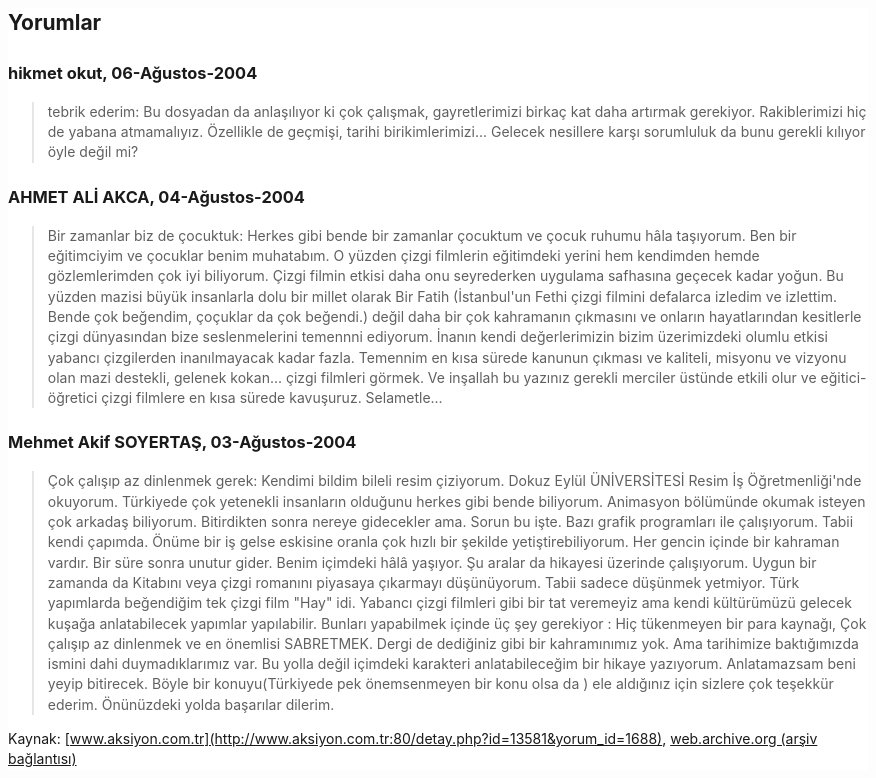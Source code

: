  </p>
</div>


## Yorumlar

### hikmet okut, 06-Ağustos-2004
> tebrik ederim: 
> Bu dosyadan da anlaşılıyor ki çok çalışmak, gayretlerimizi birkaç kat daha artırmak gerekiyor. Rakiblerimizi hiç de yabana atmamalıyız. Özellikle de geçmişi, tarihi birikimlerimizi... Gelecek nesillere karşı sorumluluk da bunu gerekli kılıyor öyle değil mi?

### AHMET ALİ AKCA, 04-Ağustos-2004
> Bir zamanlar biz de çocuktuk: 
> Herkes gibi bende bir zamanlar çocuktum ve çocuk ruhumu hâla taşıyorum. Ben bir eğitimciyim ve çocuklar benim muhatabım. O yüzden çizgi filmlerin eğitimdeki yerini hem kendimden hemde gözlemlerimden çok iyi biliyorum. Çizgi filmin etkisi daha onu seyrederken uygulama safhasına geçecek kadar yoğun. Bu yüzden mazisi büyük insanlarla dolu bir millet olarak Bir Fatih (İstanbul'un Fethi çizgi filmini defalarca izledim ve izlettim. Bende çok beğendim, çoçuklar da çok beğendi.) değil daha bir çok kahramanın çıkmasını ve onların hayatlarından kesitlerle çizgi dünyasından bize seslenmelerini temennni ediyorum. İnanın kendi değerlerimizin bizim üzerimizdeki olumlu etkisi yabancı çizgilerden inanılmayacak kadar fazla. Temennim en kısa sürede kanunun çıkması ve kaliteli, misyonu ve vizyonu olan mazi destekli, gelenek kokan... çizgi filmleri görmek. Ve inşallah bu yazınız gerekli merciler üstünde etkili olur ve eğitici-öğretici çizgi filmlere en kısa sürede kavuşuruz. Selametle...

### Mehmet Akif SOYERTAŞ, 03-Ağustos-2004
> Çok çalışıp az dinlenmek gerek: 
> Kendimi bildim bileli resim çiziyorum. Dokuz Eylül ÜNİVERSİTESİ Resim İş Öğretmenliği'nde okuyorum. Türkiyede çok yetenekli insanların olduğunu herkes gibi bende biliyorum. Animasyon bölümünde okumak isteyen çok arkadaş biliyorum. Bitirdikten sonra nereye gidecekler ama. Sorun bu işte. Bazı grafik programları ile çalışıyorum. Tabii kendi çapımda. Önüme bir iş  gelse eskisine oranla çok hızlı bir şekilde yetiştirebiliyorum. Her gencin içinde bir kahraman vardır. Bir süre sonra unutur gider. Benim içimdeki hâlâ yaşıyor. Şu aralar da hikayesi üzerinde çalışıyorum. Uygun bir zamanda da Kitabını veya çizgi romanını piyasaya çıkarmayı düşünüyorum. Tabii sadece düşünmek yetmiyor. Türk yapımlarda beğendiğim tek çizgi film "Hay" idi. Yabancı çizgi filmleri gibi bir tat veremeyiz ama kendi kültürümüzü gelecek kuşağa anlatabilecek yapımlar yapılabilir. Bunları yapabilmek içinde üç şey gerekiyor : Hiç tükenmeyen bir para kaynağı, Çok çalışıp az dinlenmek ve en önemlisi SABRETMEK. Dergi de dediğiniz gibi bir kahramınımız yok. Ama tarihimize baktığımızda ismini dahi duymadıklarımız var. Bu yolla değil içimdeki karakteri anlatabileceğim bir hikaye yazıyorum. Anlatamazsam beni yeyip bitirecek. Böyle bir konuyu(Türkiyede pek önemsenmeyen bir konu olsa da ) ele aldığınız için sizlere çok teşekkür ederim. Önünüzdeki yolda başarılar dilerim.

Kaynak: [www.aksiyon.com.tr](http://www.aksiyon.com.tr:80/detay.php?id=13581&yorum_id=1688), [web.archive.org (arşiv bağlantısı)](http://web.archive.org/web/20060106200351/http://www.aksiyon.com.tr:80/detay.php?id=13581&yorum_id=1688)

==

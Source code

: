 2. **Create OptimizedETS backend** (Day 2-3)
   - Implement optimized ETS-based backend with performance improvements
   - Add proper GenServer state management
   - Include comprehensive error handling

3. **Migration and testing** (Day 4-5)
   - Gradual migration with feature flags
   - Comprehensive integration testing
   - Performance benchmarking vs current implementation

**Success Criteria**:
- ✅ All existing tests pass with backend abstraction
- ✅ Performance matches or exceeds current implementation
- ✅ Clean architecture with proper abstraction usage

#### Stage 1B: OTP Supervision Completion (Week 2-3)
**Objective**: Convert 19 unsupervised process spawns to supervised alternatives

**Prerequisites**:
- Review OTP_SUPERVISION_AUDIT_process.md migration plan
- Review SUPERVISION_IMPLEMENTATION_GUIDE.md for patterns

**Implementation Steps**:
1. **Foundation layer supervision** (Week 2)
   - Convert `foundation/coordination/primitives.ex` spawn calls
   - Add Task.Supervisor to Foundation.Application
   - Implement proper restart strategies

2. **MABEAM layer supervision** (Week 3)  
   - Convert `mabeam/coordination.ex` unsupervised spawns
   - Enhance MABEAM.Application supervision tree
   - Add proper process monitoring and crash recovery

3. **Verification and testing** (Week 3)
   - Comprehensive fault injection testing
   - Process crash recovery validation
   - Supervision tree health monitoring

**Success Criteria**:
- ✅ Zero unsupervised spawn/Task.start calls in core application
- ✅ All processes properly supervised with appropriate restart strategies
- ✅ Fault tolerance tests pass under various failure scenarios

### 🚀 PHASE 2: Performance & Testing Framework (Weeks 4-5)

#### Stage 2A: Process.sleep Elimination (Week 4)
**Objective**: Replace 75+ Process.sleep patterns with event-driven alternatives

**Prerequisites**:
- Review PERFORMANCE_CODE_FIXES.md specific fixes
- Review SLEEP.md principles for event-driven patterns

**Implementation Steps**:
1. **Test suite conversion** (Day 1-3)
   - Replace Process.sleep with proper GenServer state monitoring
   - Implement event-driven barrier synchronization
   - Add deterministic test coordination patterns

Assigned task = In the records above, find the lines holding "monitoring". Copy each one.

Answer below =
   - Add proper process monitoring and crash recovery
   - Supervision tree health monitoring
   - Replace Process.sleep with proper GenServer state monitoring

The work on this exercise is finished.